Cella 211 è un film che affronta il genere del cinema carcerario con mezzi che stanno tra Rec (l’ambiente claustrofobico e minaccioso; il ruolo delle telecamere come strumento di documentazione e come strumento di potere; una buona quantità di sangue) e The hurt locker (l’approccio “finto documentaristico” applicato a un tema di scottante rilevanza sociale).

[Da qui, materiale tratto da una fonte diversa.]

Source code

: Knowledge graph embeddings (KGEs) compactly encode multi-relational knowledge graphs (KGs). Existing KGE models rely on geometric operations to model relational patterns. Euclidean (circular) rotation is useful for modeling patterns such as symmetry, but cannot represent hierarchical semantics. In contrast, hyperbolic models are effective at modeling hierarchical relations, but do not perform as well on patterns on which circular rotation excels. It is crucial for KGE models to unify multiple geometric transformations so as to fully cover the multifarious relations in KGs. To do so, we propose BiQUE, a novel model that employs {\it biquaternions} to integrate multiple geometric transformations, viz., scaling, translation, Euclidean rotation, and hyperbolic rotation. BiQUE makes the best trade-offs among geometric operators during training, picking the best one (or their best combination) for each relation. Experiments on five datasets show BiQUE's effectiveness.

Questo approccio “finto documentaristico”, peraltro, si combina con la valenza simbolica attribuita a certe immagini. Per esempio, alle inquadrature delle mani. Il prologo ci mostra un detenuto che si taglia le vene con una rudimentale lama. E l’ultima inquadratura del prologo è appunto quella delle mani del detenuto, coperte di sangue e aperte in un atteggiamento di invocazione e di interrogazione. Che l’inquadratura possa avere un significato simbolico lo si capisce meglio subito dopo, quando la storia inizia proprio con l’inquadratura di due mani: sono quelle di un secondino che ispeziona alcuni oggetti all’ingresso del carcere. Queste mani sono ricoperte da due guanti sterili. In contrasto con le mani sanguinanti del detenuto del prologo, queste mani simbolizzano l’atteggiamento distaccato di chi, rifugiandosi nelle procedure asettiche e impersonali della burocrazia, non vuole “sporcarsi” con il sangue, la carne e le sofferenze dei detenuti. Juan compie il percorso che lo porta invece a conoscere sulla propria pelle queste sofferenze e l’inquadratura che sancisce il suo definitivo passaggio di campo è ancora un primo piano di mani: quelle di Juan, sporche di sangue per aver tagliato l’orecchio di un ostaggio.
Il film di Monzón è un lavoro molto interessante, che riesce a creare una fortissima tensione (non solo nelle scene d’azione, ma anche, ad esempio, nel dialogo finale tra Malamadre e Juan) e che, pur essendo un film piuttosto violento e crudo, non cade nell’exploitation della violenza (ma il primo piano dell’orecchio mozzato era davvero necessario?). Se la definizione psicologica dei personaggi è sostanzialmente da film di genere, il film ha però il pregio di non fornire allo spettatore le facili coordinate di una rigida divisione tra “buoni” e “cattivi”, costringendolo a seguire la vicenda attraverso gli occhi di un criminale non pentito (Malamadre) e di un personaggio “costretto” a diventare a sua volta un criminale (Juan). A questo proposito può essere un interessante esercizio pensare a quali trasformazioni un plot come questo potrebbe essere sottoposto in un eventuale trattamento hollywoodiano.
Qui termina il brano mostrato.